Task: Output exactly the lines that run from the top of the entries to the line holding "La latencia no", including both of those lines.

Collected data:
==================================================

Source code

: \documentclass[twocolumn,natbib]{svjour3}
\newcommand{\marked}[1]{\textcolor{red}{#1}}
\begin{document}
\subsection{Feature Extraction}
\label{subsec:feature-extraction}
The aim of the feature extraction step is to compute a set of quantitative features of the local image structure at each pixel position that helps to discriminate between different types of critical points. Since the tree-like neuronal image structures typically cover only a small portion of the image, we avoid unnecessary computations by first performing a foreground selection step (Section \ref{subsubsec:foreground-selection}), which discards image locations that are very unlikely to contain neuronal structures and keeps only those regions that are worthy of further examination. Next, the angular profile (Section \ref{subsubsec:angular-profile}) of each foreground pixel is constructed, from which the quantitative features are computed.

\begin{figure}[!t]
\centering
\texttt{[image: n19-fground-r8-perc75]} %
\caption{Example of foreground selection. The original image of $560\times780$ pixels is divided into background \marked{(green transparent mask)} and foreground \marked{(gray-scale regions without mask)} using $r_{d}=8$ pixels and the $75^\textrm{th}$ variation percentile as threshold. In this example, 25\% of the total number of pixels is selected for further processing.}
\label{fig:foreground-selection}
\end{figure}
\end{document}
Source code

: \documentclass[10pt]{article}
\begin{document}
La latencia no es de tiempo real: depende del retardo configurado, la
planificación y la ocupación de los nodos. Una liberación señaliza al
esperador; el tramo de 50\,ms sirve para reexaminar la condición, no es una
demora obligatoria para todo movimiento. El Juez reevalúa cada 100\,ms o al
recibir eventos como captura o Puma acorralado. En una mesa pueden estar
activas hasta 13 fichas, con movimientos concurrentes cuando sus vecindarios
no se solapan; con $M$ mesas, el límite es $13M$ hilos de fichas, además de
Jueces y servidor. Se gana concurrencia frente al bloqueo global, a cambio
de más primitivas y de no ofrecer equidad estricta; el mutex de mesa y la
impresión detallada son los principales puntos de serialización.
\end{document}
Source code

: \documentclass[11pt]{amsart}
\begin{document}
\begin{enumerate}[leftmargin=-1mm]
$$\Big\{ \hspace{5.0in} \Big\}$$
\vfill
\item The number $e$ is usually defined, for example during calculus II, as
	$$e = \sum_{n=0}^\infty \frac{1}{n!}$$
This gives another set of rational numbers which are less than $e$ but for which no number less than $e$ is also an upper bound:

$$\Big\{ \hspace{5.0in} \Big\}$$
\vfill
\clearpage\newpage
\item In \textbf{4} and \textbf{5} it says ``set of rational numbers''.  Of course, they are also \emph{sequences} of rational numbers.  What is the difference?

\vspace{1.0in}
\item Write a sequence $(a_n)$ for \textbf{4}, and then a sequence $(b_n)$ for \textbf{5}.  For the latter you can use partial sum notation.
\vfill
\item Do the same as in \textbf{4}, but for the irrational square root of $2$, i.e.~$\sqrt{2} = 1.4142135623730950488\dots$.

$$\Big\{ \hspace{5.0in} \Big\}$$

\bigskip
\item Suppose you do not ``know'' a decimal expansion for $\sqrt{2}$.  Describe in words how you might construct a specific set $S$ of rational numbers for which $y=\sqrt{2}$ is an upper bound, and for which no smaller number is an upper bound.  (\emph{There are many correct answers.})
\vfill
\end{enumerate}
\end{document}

==================================================

The answer:
Source code

: \documentclass[twocolumn,natbib]{svjour3}
\newcommand{\marked}[1]{\textcolor{red}{#1}}
\begin{document}
\subsection{Feature Extraction}
\label{subsec:feature-extraction}
The aim of the feature extraction step is to compute a set of quantitative features of the local image structure at each pixel position that helps to discriminate between different types of critical points. Since the tree-like neuronal image structures typically cover only a small portion of the image, we avoid unnecessary computations by first performing a foreground selection step (Section \ref{subsubsec:foreground-selection}), which discards image locations that are very unlikely to contain neuronal structures and keeps only those regions that are worthy of further examination. Next, the angular profile (Section \ref{subsubsec:angular-profile}) of each foreground pixel is constructed, from which the quantitative features are computed.

\begin{figure}[!t]
\centering
\texttt{[image: n19-fground-r8-perc75]} %
\caption{Example of foreground selection. The original image of $560\times780$ pixels is divided into background \marked{(green transparent mask)} and foreground \marked{(gray-scale regions without mask)} using $r_{d}=8$ pixels and the $75^\textrm{th}$ variation percentile as threshold. In this example, 25\% of the total number of pixels is selected for further processing.}
\label{fig:foreground-selection}
\end{figure}
\end{document}
Source code

: \documentclass[10pt]{article}
\begin{document}
La latencia no es de tiempo real: depende del retardo configurado, la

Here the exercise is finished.